Other next-generation battery technologies that were widely discussed at AABC include solid-state batteries and lithium metal batteries. Initially, solid-state and Li metal may be established individually; convergence is the grand, long-term goal. Jun Liu of Pacific Northwest National Laboratory (PNNL) gave an overview of the Battery500 program. Battery500 is doing research toward a lithium metal battery with energy density up to 500 Wh/kg, which requires a thin Li metal anode and a thick, high-capacity cathode such as nickel-rich nickel manganese cobalt oxide (Li[NixMnyCoz]O2). Battery500 is working on non-flammable and locally-concentrated electrolytes but not solid-electrolytes at present. Despite the name, SolidEnergy Systems is also in the business of thin lithium metal anode batteries with concentrated electrolytes to achieve high gravimetric and volumetric energy density when paired with nickel-rich NMC. Saft is interested in solid-state batteries and holds the view that these will be Li-ion first, and Li metal eventually. Saft is exploring different electrolyte options and, in particular, wet vs. dry processing methods. They also noted that PEO is of minimal interest because they want a room-temperature battery.

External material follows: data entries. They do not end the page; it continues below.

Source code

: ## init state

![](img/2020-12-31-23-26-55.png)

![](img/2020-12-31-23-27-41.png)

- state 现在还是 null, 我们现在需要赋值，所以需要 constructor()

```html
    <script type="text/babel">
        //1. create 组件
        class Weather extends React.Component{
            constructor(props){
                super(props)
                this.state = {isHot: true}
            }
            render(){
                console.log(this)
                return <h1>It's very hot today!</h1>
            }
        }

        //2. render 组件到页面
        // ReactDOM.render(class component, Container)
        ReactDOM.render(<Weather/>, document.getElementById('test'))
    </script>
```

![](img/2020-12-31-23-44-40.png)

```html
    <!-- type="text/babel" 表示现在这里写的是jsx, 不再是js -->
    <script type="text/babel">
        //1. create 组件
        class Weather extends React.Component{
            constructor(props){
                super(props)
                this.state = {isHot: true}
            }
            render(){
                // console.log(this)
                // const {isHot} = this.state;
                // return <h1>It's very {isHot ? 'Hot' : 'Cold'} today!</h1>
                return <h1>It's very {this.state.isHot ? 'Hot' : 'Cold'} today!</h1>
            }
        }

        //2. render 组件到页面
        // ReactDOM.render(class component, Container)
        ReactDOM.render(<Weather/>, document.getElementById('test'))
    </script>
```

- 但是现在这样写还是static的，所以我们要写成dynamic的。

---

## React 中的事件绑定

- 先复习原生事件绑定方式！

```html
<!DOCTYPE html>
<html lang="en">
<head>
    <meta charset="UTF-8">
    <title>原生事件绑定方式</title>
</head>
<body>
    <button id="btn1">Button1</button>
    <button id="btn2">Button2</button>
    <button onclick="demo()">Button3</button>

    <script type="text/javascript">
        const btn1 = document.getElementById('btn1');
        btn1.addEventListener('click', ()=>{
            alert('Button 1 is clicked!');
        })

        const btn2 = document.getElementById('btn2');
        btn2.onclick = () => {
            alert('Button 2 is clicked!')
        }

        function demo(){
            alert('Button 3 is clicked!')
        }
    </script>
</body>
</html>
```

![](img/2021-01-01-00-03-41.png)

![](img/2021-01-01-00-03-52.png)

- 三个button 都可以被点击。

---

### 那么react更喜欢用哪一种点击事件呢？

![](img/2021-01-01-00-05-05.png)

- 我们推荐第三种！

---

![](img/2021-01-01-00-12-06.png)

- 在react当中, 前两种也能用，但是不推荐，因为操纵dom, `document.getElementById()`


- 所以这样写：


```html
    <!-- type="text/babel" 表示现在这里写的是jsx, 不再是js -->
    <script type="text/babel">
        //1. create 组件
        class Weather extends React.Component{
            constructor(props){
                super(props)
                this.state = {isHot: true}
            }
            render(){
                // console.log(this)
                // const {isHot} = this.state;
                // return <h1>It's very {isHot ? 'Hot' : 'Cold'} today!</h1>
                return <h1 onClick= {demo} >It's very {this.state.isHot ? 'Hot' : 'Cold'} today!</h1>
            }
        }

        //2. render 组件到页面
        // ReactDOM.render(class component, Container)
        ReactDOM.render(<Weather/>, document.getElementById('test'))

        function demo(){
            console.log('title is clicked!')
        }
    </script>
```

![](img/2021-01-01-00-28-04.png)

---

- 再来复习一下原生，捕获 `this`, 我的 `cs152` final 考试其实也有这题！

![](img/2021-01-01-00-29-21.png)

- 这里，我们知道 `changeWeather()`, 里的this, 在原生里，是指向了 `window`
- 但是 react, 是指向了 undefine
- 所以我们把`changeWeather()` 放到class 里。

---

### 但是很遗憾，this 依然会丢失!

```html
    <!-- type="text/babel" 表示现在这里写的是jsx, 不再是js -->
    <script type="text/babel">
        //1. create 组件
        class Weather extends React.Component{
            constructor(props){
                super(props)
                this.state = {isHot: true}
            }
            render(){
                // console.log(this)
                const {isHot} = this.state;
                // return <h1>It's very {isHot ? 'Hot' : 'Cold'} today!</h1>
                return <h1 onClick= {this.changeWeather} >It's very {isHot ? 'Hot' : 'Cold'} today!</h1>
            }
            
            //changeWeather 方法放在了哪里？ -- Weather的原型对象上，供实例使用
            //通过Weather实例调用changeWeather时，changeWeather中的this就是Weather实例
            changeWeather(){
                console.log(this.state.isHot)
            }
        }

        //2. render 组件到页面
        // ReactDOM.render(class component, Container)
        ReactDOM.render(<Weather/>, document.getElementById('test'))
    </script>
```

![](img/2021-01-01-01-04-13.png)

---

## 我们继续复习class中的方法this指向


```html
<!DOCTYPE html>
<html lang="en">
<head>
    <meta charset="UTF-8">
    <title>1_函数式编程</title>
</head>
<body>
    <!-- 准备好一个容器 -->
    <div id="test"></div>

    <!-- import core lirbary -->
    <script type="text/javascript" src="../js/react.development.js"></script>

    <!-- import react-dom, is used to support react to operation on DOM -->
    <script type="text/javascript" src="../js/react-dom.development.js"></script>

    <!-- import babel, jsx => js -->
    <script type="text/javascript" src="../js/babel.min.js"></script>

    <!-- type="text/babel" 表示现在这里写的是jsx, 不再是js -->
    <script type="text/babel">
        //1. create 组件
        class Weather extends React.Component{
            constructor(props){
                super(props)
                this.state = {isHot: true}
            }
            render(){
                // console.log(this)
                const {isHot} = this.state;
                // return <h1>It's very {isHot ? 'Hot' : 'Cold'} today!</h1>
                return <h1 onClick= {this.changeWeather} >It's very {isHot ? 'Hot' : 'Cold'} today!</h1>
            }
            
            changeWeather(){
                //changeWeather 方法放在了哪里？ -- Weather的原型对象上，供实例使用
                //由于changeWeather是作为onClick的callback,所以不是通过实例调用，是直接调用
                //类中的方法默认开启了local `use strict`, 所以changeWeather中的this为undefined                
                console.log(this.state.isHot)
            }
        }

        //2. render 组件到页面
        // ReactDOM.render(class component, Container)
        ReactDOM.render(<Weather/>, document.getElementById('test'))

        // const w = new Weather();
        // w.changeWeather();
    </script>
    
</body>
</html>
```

On the true solid-state side, Dee Strand of Wildcat Discovery Technology presented their systematic approach, in partnership with CBMM, on the optimization of Nb-doped garnet solid electrolytes. PolyPlus Battery is developing a hybrid technology with an ultrathin lithium anode, on the order of a few microns, a thin and flexible sulfide glass solid electrolyte, and a liquid electrolyte to wet the NMC cathode interface. Ionic Materials, in partnership with A123 Systems, is planning to produce 50–60 Ah cells this year based on their novel polymer electrolyte in combination with a conventional graphite anode and NMC cathode. While it seems that all-solid-state Li metal batteries with non-flammable solid electrolytes are a distant target, variations that incorporate Li metal or and/or electrolytes with increased safety properties are rapidly approaching commercialization.